Exchange Plan Networks Still A Mystery


“Having a serious conversation about public exchange plan provider networks is difficult, because many of the plans are still creating their networks.” 

Editor’s Note: Why do exchanges, or anyone else for that matter, need to have networks of providers? Allow consumers to seek and receive medical care from the providers of their choice. Whether you go to Dr. Smith or Dr. Jones, the insurance plan would pay the same. It’s that simple.

Having a serious conversation about public exchange plan provider networks is difficult, because many of the plans are still creating their networks.

Dr. Robert Gottlieb, a physician affiliated with the American Enterprise Institute, made that argument during a House Ways and Means health subcommittee hearing on the Patient Protection and Affordable Care Act.

Gottlieb testified he and colleagues tried to verify rumors that typical exchange plans will have narrow provider networks in 2014 by reviewing exchange plan provider network information.

For the most part, Gottlieb said, “this information isn’t available. We looked hard for it.”

PPACA includes a vaguely worded provision requiring exchange plans to have enough doctors and hospitals in their networks, and some states with state-based exchanges haven’t gotten their provider directory databases working.

In some cases, the plans still seem to be putting their networks together, Gottlieb said.
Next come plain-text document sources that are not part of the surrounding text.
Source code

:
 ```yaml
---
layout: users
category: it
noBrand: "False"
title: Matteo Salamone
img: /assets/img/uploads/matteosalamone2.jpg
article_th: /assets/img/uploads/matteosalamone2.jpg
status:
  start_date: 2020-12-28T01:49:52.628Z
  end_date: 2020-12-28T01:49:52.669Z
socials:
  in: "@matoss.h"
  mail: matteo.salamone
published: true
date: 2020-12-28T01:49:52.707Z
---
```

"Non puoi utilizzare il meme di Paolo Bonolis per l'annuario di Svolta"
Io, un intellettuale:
When Gottlieb’s team looked at the directories they could locate, they found that one plan in New York City listed no gynecologists.

In San Bernardino, Calif., one plan directory showed that the nearest in-network urologist would be 80 miles away.
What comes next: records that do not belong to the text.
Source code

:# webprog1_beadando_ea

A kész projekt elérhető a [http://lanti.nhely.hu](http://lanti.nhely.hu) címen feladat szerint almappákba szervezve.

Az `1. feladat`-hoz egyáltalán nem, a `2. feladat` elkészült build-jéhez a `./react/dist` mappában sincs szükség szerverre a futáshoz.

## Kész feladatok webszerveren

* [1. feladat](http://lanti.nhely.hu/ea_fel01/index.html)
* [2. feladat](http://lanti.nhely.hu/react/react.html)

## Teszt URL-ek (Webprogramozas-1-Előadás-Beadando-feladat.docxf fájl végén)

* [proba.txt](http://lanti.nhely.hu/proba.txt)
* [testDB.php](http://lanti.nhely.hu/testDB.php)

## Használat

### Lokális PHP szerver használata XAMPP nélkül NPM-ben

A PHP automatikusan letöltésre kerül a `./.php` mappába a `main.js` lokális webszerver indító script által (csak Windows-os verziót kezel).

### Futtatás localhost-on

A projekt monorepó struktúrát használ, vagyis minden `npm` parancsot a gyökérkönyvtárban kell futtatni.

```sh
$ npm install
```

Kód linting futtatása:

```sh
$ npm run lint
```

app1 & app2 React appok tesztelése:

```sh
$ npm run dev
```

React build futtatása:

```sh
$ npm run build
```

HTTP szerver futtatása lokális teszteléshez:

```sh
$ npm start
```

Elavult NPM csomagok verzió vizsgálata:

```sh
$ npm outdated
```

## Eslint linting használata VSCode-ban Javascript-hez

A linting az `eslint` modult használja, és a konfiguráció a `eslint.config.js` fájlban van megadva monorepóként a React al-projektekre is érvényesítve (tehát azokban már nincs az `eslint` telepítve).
Gottlieb’s team tried to get a more systematic view by focusing on provider directories at one large carrier that operates in many states and has done a good job of posting the directories.

Even at that carrier, “the numbers are pretty grim,” Gottlieb said.

Some physicians are reluctant to accept exchange plan patients, because it’s not clear how physicians will get paid if they treat alleged exchange plan enrollees who fail to pay their premium bills and turn out not to have valid coverage, Gottlieb said.

But Mike Kreidler, the Washington state insurance commissioner, said many people in his state have had terrible health care access under the old rules.

One million are uninsured, and 300,000 have substandard policies that fail to cover essentials such as prescription drugs, Kreidler said.

Physicians have been calling to complain about carriers failing to pay their bills for years, Kreidler added.

PPACA and the exchange plan enrollment system might have glitches, but “Rome wasn’t built in a day,” Kreidler said. “We need to be patient and move forward.”